• [EXERCISE BRIEF]: Reproduce every record below exactly as written, leaving out any pictures.

• [TASK MATERIAL]:
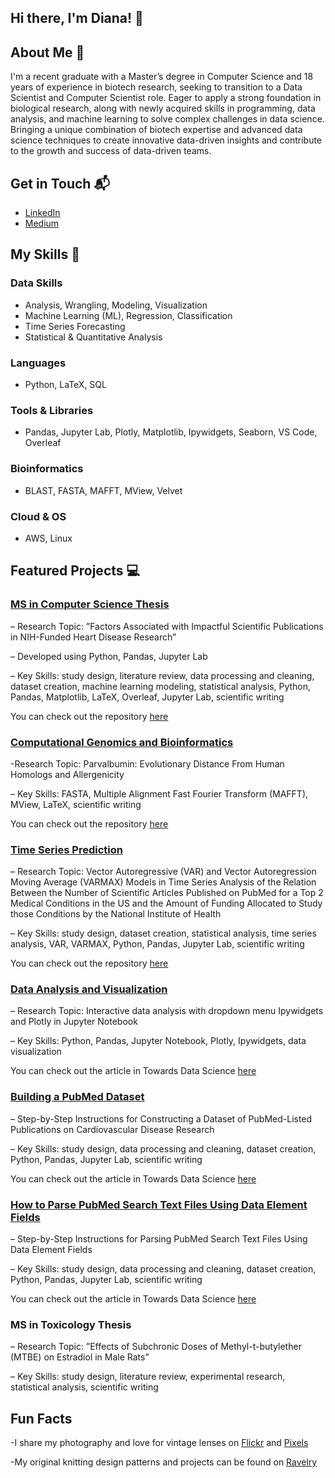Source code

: ## Hi there, I'm Diana! 👋


## About Me 🚀

I'm a recent graduate with a Master’s degree in Computer Science and 18 years of experience in biotech research,
seeking to transition to a Data Scientist and Computer Scientist role. Eager to apply a strong foundation in biological research,
along with newly acquired skills in programming, data analysis, and machine learning to solve complex challenges in data
science. Bringing a unique combination of biotech expertise and advanced data science techniques to create innovative
data-driven insights and contribute to the growth and success of data-driven teams.

## Get in Touch 📬

- [LinkedIn](https://linkedin.com/in/diana-rozenshteyn-012297b/)
- [Medium](https://medium.com/@dianarozenshteyn)


## My Skills 🧠

### Data Skills
- Analysis, Wrangling, Modeling, Visualization  
- Machine Learning (ML), Regression, Classification  
- Time Series Forecasting  
- Statistical & Quantitative Analysis

### Languages
- Python, LaTeX, SQL

### Tools & Libraries
- Pandas, Jupyter Lab, Plotly, Matplotlib, Ipywidgets, Seaborn, VS Code, Overleaf

### Bioinformatics
- BLAST, FASTA, MAFFT, MView, Velvet

### Cloud & OS
- AWS, Linux


## Featured Projects 💻

### [MS in Computer Science Thesis](https://github.com/drozenshteyn/Master-s-Thesis)

– Research Topic: ”Factors Associated with Impactful Scientific Publications in NIH-Funded Heart Disease Research”

– Developed using Python, Pandas, Jupyter Lab

– Key Skills: study design, literature review, data processing and cleaning, dataset creation, machine learning modeling,
statistical analysis, Python, Pandas, Matplotlib, LaTeX, Overleaf, Jupyter Lab, scientific writing 

You can check out the repository [here](https://github.com/drozenshteyn/Master-s-Thesis)

### [Computational Genomics and Bioinformatics ](https://github.com/drozenshteyn/Parvalbumin-Evolutionary-Distance-From-Human-Homologs-and-Allergenicity./tree/main)

-Research Topic: Parvalbumin: Evolutionary Distance From Human Homologs and Allergenicity

– Key Skills: FASTA, Multiple Alignment Fast Fourier Transform (MAFFT), MView, LaTeX, scientific writing

You can check out the repository [here](https://github.com/drozenshteyn/Parvalbumin-Evolutionary-Distance-From-Human-Homologs-and-Allergenicity./tree/main)

### [Time Series Prediction](https://github.com/drozenshteyn/Time-Series-Analysis)

– Research Topic: Vector Autoregressive (VAR) and Vector Autoregression Moving Average (VARMAX) Models in Time
Series Analysis of the Relation Between the Number of Scientific Articles Published on PubMed for a Top 2 Medical
Conditions in the US and the Amount of Funding Allocated to Study those Conditions by the National Institute of Health

– Key Skills: study design, dataset creation, statistical analysis, time series analysis, VAR, VARMAX, Python, Pandas,
Jupyter Lab, scientific writing

You can check out the repository [here](https://github.com/drozenshteyn/Time-Series-Analysis/tree/main)

### [Data Analysis and Visualization](https://medium.com/towards-data-science/interactive-data-analysis-with-dropdown-menu-ipywidgets-and-plotly-in-jupyter-notebook-591a84a81b22)

– Research Topic: Interactive data analysis with dropdown menu Ipywidgets and Plotly in Jupyter Notebook

– Key Skills: Python, Pandas, Jupyter Notebook, Plotly, Ipywidgets, data visualization

You can check out the article in Towards Data Science [here](https://medium.com/towards-data-science/interactive-data-analysis-with-dropdown-menu-ipywidgets-and-plotly-in-jupyter-notebook-591a84a81b22)

### [Building a PubMed Dataset](https://medium.com/towards-data-science/building-a-pubmed-dataset-b1267408417c)

– Step-by-Step Instructions for Constructing a Dataset of PubMed-Listed Publications on Cardiovascular Disease Research

– Key Skills: study design, data processing and cleaning, dataset creation, Python, Pandas, Jupyter Lab, scientific writing 

You can check out the article in Towards Data Science [here](https://medium.com/towards-data-science/building-a-pubmed-dataset-b1267408417c)

### [How to Parse PubMed Search Text Files Using Data Element Fields](https://medium.com/@dianarozenshteyn/how-to-parse-pubmed-search-text-files-using-data-element-fields-1bb9d416b4cd)

– Step-by-Step Instructions for Parsing PubMed Search Text Files Using Data Element Fields

– Key Skills: study design, data processing and cleaning, dataset creation, Python, Pandas, Jupyter Lab, scientific writing 

You can check out the article in Towards Data Science [here](https://medium.com/towards-data-science/building-a-pubmed-dataset-b1267408417c)


### MS in Toxicology Thesis 

– Research Topic: ”Effects of Subchronic Doses of Methyl-t-butylether (MTBE) on Estradiol in Male Rats”

– Key Skills: study design, literature review, experimental research, statistical analysis, scientific writing


## Fun Facts
-I share my photography and love for vintage lenses on [Flickr](https://www.flickr.com/photos/38997291@N08/) and [Pixels](diana-rozenshteyn.pixels.com/)

-My original knitting design patterns and projects can be found on [Ravelry](www.ravelry.com/designers/diana-rozenshteyn)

• [SOLVED PROBLEM]:
Source code

: ## Hi there, I'm Diana! 👋


## About Me 🚀

I'm a recent graduate with a Master’s degree in Computer Science and 18 years of experience in biotech research,
seeking to transition to a Data Scientist and Computer Scientist role. Eager to apply a strong foundation in biological research,
along with newly acquired skills in programming, data analysis, and machine learning to solve complex challenges in data
science. Bringing a unique combination of biotech expertise and advanced data science techniques to create innovative
data-driven insights and contribute to the growth and success of data-driven teams.

## Get in Touch 📬

- [LinkedIn](https://linkedin.com/in/diana-rozenshteyn-012297b/)
- [Medium](https://medium.com/@dianarozenshteyn)


## My Skills 🧠

### Data Skills
- Analysis, Wrangling, Modeling, Visualization  
- Machine Learning (ML), Regression, Classification  
- Time Series Forecasting  
- Statistical & Quantitative Analysis

### Languages
- Python, LaTeX, SQL

### Tools & Libraries
- Pandas, Jupyter Lab, Plotly, Matplotlib, Ipywidgets, Seaborn, VS Code, Overleaf

### Bioinformatics
- BLAST, FASTA, MAFFT, MView, Velvet

### Cloud & OS
- AWS, Linux


## Featured Projects 💻

### [MS in Computer Science Thesis](https://github.com/drozenshteyn/Master-s-Thesis)

– Research Topic: ”Factors Associated with Impactful Scientific Publications in NIH-Funded Heart Disease Research”

– Developed using Python, Pandas, Jupyter Lab

– Key Skills: study design, literature review, data processing and cleaning, dataset creation, machine learning modeling,
statistical analysis, Python, Pandas, Matplotlib, LaTeX, Overleaf, Jupyter Lab, scientific writing 

You can check out the repository [here](https://github.com/drozenshteyn/Master-s-Thesis)

### [Computational Genomics and Bioinformatics ](https://github.com/drozenshteyn/Parvalbumin-Evolutionary-Distance-From-Human-Homologs-and-Allergenicity./tree/main)

-Research Topic: Parvalbumin: Evolutionary Distance From Human Homologs and Allergenicity

– Key Skills: FASTA, Multiple Alignment Fast Fourier Transform (MAFFT), MView, LaTeX, scientific writing

You can check out the repository [here](https://github.com/drozenshteyn/Parvalbumin-Evolutionary-Distance-From-Human-Homologs-and-Allergenicity./tree/main)

### [Time Series Prediction](https://github.com/drozenshteyn/Time-Series-Analysis)

– Research Topic: Vector Autoregressive (VAR) and Vector Autoregression Moving Average (VARMAX) Models in Time
Series Analysis of the Relation Between the Number of Scientific Articles Published on PubMed for a Top 2 Medical
Conditions in the US and the Amount of Funding Allocated to Study those Conditions by the National Institute of Health

– Key Skills: study design, dataset creation, statistical analysis, time series analysis, VAR, VARMAX, Python, Pandas,
Jupyter Lab, scientific writing

You can check out the repository [here](https://github.com/drozenshteyn/Time-Series-Analysis/tree/main)

### [Data Analysis and Visualization](https://medium.com/towards-data-science/interactive-data-analysis-with-dropdown-menu-ipywidgets-and-plotly-in-jupyter-notebook-591a84a81b22)

– Research Topic: Interactive data analysis with dropdown menu Ipywidgets and Plotly in Jupyter Notebook

– Key Skills: Python, Pandas, Jupyter Notebook, Plotly, Ipywidgets, data visualization

You can check out the article in Towards Data Science [here](https://medium.com/towards-data-science/interactive-data-analysis-with-dropdown-menu-ipywidgets-and-plotly-in-jupyter-notebook-591a84a81b22)

### [Building a PubMed Dataset](https://medium.com/towards-data-science/building-a-pubmed-dataset-b1267408417c)

– Step-by-Step Instructions for Constructing a Dataset of PubMed-Listed Publications on Cardiovascular Disease Research

– Key Skills: study design, data processing and cleaning, dataset creation, Python, Pandas, Jupyter Lab, scientific writing 

You can check out the article in Towards Data Science [here](https://medium.com/towards-data-science/building-a-pubmed-dataset-b1267408417c)

### [How to Parse PubMed Search Text Files Using Data Element Fields](https://medium.com/@dianarozenshteyn/how-to-parse-pubmed-search-text-files-using-data-element-fields-1bb9d416b4cd)

– Step-by-Step Instructions for Parsing PubMed Search Text Files Using Data Element Fields

– Key Skills: study design, data processing and cleaning, dataset creation, Python, Pandas, Jupyter Lab, scientific writing 

You can check out the article in Towards Data Science [here](https://medium.com/towards-data-science/building-a-pubmed-dataset-b1267408417c)


### MS in Toxicology Thesis 

– Research Topic: ”Effects of Subchronic Doses of Methyl-t-butylether (MTBE) on Estradiol in Male Rats”

– Key Skills: study design, literature review, experimental research, statistical analysis, scientific writing


## Fun Facts
-I share my photography and love for vintage lenses on [Flickr](https://www.flickr.com/photos/38997291@N08/) and [Pixels](diana-rozenshteyn.pixels.com/)

-My original knitting design patterns and projects can be found on [Ravelry](www.ravelry.com/designers/diana-rozenshteyn)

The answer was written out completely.